Task: Pick every line out of the entries below that has the string "using", and copy it.

Records for the task:
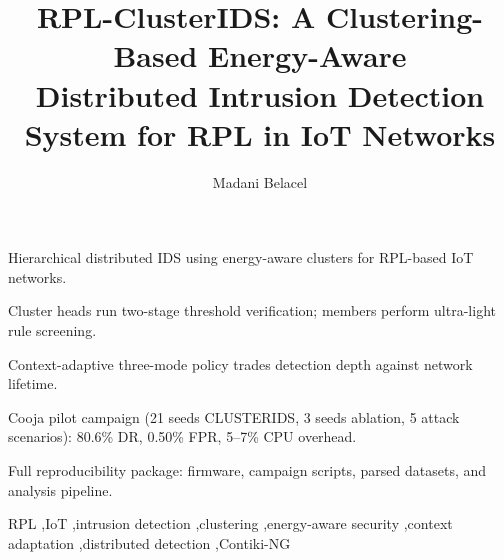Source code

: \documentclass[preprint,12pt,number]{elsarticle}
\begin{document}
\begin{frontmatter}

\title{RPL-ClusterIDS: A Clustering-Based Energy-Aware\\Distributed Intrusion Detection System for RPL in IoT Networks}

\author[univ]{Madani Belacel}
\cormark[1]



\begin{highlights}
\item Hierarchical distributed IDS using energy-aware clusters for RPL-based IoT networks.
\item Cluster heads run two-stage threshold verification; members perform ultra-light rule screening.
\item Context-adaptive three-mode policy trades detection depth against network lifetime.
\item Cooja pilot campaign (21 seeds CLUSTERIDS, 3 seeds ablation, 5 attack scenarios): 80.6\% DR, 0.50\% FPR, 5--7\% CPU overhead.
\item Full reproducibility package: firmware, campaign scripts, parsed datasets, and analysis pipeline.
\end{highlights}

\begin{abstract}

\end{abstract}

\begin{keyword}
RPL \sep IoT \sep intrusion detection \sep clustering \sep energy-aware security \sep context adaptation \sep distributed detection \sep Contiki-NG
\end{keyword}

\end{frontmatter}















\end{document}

---

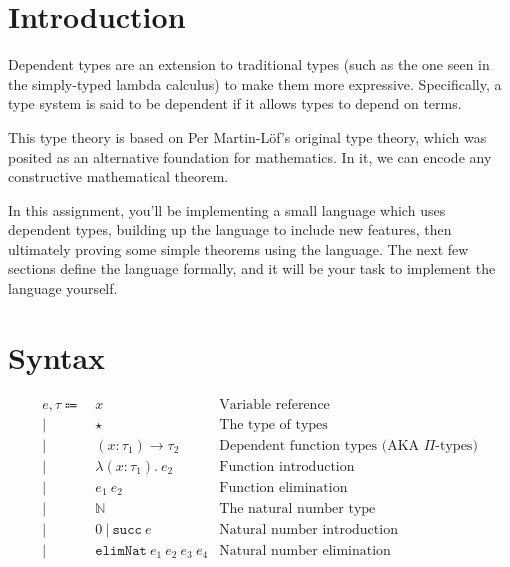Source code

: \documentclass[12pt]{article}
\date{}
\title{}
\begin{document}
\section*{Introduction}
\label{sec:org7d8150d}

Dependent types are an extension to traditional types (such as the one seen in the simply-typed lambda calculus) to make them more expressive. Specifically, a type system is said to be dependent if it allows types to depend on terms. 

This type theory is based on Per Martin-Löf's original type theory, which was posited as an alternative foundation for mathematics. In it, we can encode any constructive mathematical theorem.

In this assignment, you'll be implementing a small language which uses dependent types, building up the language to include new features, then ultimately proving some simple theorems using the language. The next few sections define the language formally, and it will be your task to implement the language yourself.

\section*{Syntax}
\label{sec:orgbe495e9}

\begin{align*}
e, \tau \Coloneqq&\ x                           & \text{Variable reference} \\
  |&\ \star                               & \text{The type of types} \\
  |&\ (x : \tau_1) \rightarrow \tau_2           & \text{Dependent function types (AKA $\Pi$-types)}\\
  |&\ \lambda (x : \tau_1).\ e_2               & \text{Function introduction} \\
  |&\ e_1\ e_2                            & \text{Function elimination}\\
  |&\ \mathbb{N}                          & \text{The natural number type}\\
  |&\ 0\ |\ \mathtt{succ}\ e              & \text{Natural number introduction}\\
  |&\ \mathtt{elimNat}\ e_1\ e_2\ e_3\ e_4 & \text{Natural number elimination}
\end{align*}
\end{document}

Task solution:
\item Hierarchical distributed IDS using energy-aware clusters for RPL-based IoT networks.
In this assignment, you'll be implementing a small language which uses dependent types, building up the language to include new features, then ultimately proving some simple theorems using the language. The next few sections define the language formally, and it will be your task to implement the language yourself.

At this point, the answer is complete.